Information:
BEGIN

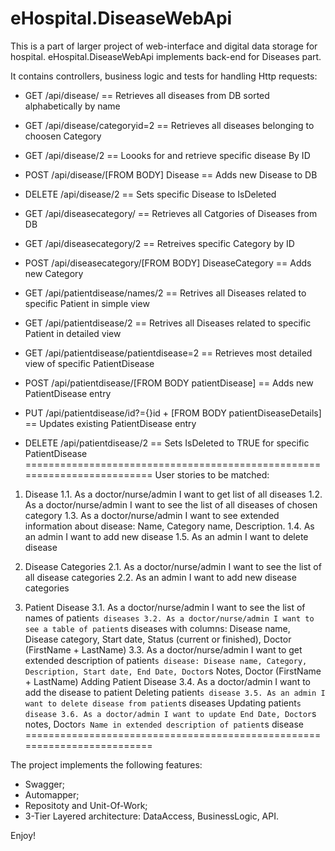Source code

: # eHospital.DiseaseWebApi
This is a part of larger project of web-interface and digital data storage for hospital.
eHospital.DiseaseWebApi implements back-end for Diseases part.

It contains controllers, business logic and tests for handling Http requests:
- GET /api/disease/ == Retrieves all diseases from DB sorted alphabetically by name
- GET /api/disease/categoryid=2 == Retrieves all diseases belonging to choosen Category
- GET /api/disease/2 == Loooks for and retrieve specific disease By ID
- POST /api/disease/[FROM BODY] Disease == Adds new Disease to DB
- DELETE /api/disease/2 == Sets specific Disease to IsDeleted

- GET /api/diseasecategory/ == Retrieves all Catgories of Diseases from DB
- GET /api/diseasecategory/2 == Retreives specific Category by ID
- POST /api/diseasecategory/[FROM BODY] DiseaseCategory == Adds new Category

- GET /api/patientdisease/names/2 == Retrives all Diseases related to specific Patient in simple view
- GET /api/patientdisease/2 == Retrives all Diseases related to specific Patient in detailed view
- GET /api/patientdisease/patientdisease=2 == Retrieves most detailed view of specific PatientDisease
- POST /api/patientdisease/[FROM BODY patientDisease] == Adds new PatientDisease entry
- PUT /api/patientdisease/id?={}id + [FROM BODY patientDiseaseDetails] == Updates existing PatientDisease entry
- DELETE /api/patientdisease/2 == Sets IsDeleted to TRUE for specific PatientDisease
=========================================================================
User stories to be matched:
1. Disease
1.1. As a doctor/nurse/admin I want to get list of all diseases
1.2. As a doctor/nurse/admin I want to see the list of all diseases of chosen category
1.3. As a doctor/nurse/admin I want to see extended information about disease: Name, Category name,
Description.
1.4. As an admin I want to add new disease
1.5. As an admin I want to delete disease

2. Disease Categories
2.1. As a doctor/nurse/admin I want to see the list of all disease categories
2.2. As an admin I want to add new disease categories

3. Patient Disease
3.1. As a doctor/nurse/admin I want to see the list of names of patient`s diseases
3.2. As a doctor/nurse/admin I want to see a table of patient`s diseases with columns: Disease name,
Disease category, Start date, Status (current or finished), Doctor (FirstName + LastName)
3.3. As a doctor/nurse/admin I want to get extended description of patient`s disease: Disease name,
Category, Description, Start date, End Date, Doctor`s Notes, Doctor (FirstName + LastName)
Adding Patient Disease
3.4. As a doctor/admin I want to add the disease to patient
Deleting patient`s disease
3.5. As an admin I want to delete disease from patient`s diseases
Updating patient`s disease
3.6. As a doctor/admin I want to update End Date, Doctor`s notes, Doctor`s Name in extended description
of patient`s disease
=========================================================================

The project implements the following features:
- Swagger;
- Automapper;
- Repositoty and Unit-Of-Work;
- 3-Tier Layered architecture: DataAccess, BusinessLogic, API.

Enjoy!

END

Work order: Set down word for word the lines from the first entry through the line with "It contains controllers, business", both included, omitting pictures.

Exercise answer:
Source code

: # eHospital.DiseaseWebApi
This is a part of larger project of web-interface and digital data storage for hospital.
eHospital.DiseaseWebApi implements back-end for Diseases part.

It contains controllers, business logic and tests for handling Http requests:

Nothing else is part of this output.